Sometimes as the new person you can get pulled into several non-essential projects, meetings, or other concerns that have nothing to do with your job and can set the stage for conflict you don’t want to be in the middle of. The hard part is, in the spirit of being friendly and accommodating, you may feel obligated to get involved. Check with your manager if a request seems outside of the bounds of your duties. Better to get clarity up front rather than getting pulled into a situation that could have negative consequences for you in the future.
It seems logical that when you were hired, the desire was to have you be a fresh set of eyes on existing challenges and that you would come up with great ideas to address opportunities. In the beginning part of your job that is not the case. Until you have established yourself with people through success on more manageable projects, talking about your accomplishments at other companies in the past comes off to insiders as a lack of maturity. You need to respect others who are more knowledgeable about practices in the company and the struggles they have made to get things where they are today. That doesn’t mean you will like what you see, or that you are given a task of a major initiative right away. Stay humble to the team you are working with, ask questions, and influence others with your thoughts until your expertise is sought out.

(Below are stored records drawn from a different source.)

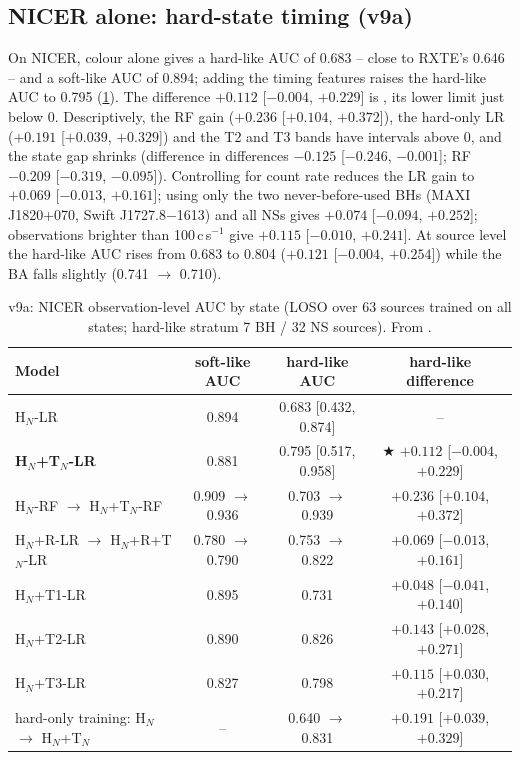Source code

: \subsection{NICER alone: hard-state timing (v9a)}\label{sec:p5v9a}
\Primary{} On NICER, colour alone gives a hard-like AUC of 0.683 -- close to RXTE's 0.646 -- and a soft-like AUC of 0.894; adding the
timing features raises the hard-like AUC to 0.795 (\cref{tab:p5v9a}). The difference $+0.112$ [$-0.004$, $+0.229$] is
\NotDetected{}, its lower limit just below 0. Descriptively, the RF gain ($+0.236$ [$+0.104$, $+0.372$]), the hard-only LR
($+0.191$ [$+0.039$, $+0.329$]) and the T2 and T3 bands have intervals above 0, and the state gap shrinks (difference in
differences $-0.125$ [$-0.246$, $-0.001$]; RF $-0.209$ [$-0.319$, $-0.095$]). Controlling for count rate reduces the LR gain to
$+0.069$ [$-0.013$, $+0.161$]; using only the two never-before-used BHs (MAXI J1820+070, Swift J1727.8$-$1613) and all NSs gives
$+0.074$ [$-0.094$, $+0.252$]; observations brighter than 100\,c\,s$^{-1}$ give $+0.115$ [$-0.010$, $+0.241$]. At source level the
hard-like AUC rises from 0.683 to 0.804 ($+0.121$ [$-0.004$, $+0.254$]) while the BA falls slightly (0.741 $\to$ 0.710).

\begin{table}[htbp]
\centering\small
\caption[NICER hard-state timing]{\Primary{} v9a: NICER observation-level AUC by state (LOSO over 63 sources trained on all states;
hard-like stratum 7 BH / 32 NS sources). From .}
\label{tab:p5v9a}
\setlength{\tabcolsep}{4pt}
\begin{tabular}{@{}lccc@{}}
\toprule
Model & soft-like AUC & hard-like AUC & hard-like difference \\
\midrule
H$_N$-LR & 0.894 & 0.683 [0.432, 0.874] & -- \\
\textbf{H$_N$+T$_N$-LR} & 0.881 & 0.795 [0.517, 0.958] & $\bigstar$ $+0.112$ [$-0.004$, $+0.229$] \\
H$_N$-RF $\to$ H$_N$+T$_N$-RF & 0.909 $\to$ 0.936 & 0.703 $\to$ 0.939 & $+0.236$ [$+0.104$, $+0.372$] \\
H$_N$+R-LR $\to$ H$_N$+R+T$_N$-LR & 0.780 $\to$ 0.790 & 0.753 $\to$ 0.822 & $+0.069$ [$-0.013$, $+0.161$] \\
H$_N$+T1-LR & 0.895 & 0.731 & $+0.048$ [$-0.041$, $+0.140$] \\
H$_N$+T2-LR & 0.890 & 0.826 & $+0.143$ [$+0.028$, $+0.271$] \\
H$_N$+T3-LR & 0.827 & 0.798 & $+0.115$ [$+0.030$, $+0.217$] \\
hard-only training: H$_N$ $\to$ H$_N$+T$_N$ & -- & 0.640 $\to$ 0.831 & $+0.191$ [$+0.039$, $+0.329$] \\
\bottomrule
\end{tabular}
\end{table}

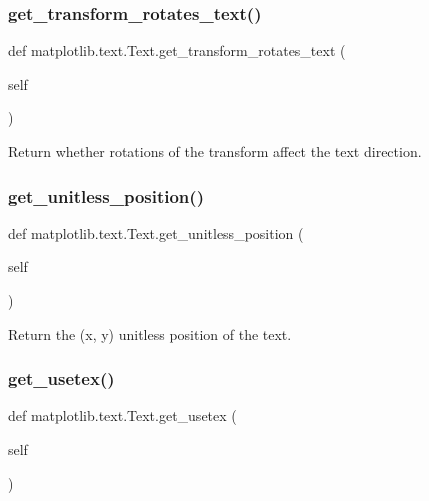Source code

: \subsubsection{\texorpdfstring{get\+\_\+transform\+\_\+rotates\+\_\+text()}{get\_transform\_rotates\_text()}}
{\footnotesize\ttfamily def matplotlib.\+text.\+Text.\+get\+\_\+transform\+\_\+rotates\+\_\+text (\begin{DoxyParamCaption}\item[{}]{self }\end{DoxyParamCaption})}

\begin{DoxyVerb}Return whether rotations of the transform affect the text direction.
\end{DoxyVerb}
 \mbox{\label{classmatplotlib_1_1text_1_1Text_ad406795ef1333c7c7ec0a2cb7d3dfda6}} 
\subsubsection{\texorpdfstring{get\+\_\+unitless\+\_\+position()}{get\_unitless\_position()}}
{\footnotesize\ttfamily def matplotlib.\+text.\+Text.\+get\+\_\+unitless\+\_\+position (\begin{DoxyParamCaption}\item[{}]{self }\end{DoxyParamCaption})}

\begin{DoxyVerb}Return the (x, y) unitless position of the text.\end{DoxyVerb}
 \mbox{\label{classmatplotlib_1_1text_1_1Text_a0aa4725d153f5ceb705e1762f27b784e}} 
\subsubsection{\texorpdfstring{get\+\_\+usetex()}{get\_usetex()}}
{\footnotesize\ttfamily def matplotlib.\+text.\+Text.\+get\+\_\+usetex (\begin{DoxyParamCaption}\item[{}]{self }\end{DoxyParamCaption})}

This guidance applies to new and post job integration. Even in a casual setting, never disparage your former company or employer. Also, don’t show your frustration about why the new company does something a certain way. Always approach difficult people or situations, past, and present objectively. In other words, state that you see not only the challenges, but the opportunities as well. Regarding your past, simply state you always evaluate your personal needs and make decisions accordingly including finding new employment.
As the shiny new hire, you might find “friends” wanting to include you in office gossip and rumor mills. On one hand, it’s great to be included, even if the information is bias. On the other hand, you should maintain a professional decorum. In this case, it's best to politely acknowledge you don’t know about the situation and play dumb without taking a side, so that you can listen but not participate. Depending on what you hear, talk to your manager about it, but never say who the person was who told you.
It’s easy to get caught up in all of the things you have to do to showthe company you were a good hire. But if you don’t evaluate what you have learned, where the open gaps are, and where you are headed, you might get frustrated down the road. When you set monthly check-ins for yourself, you can decide if the job is what you thought it would be or not. If not, then you need to evaluate your next move in terms of making repairs or moving on. If everything is working out great, then an ongoing evaluation of your job and work environment becomes a normal aspect of staying on track with your career growth and development.
A new job is both thrilling and intimidating at the same time. You want to prove to those you work with that you were the right choice. If you remain observant, listen, evaluate, and then execute while maintaining a positive attitude, your role and place in the company will get clearer. Planning correctly at the start will position you for future growth opportunities and puts you on the path to being viewed as a key contributor.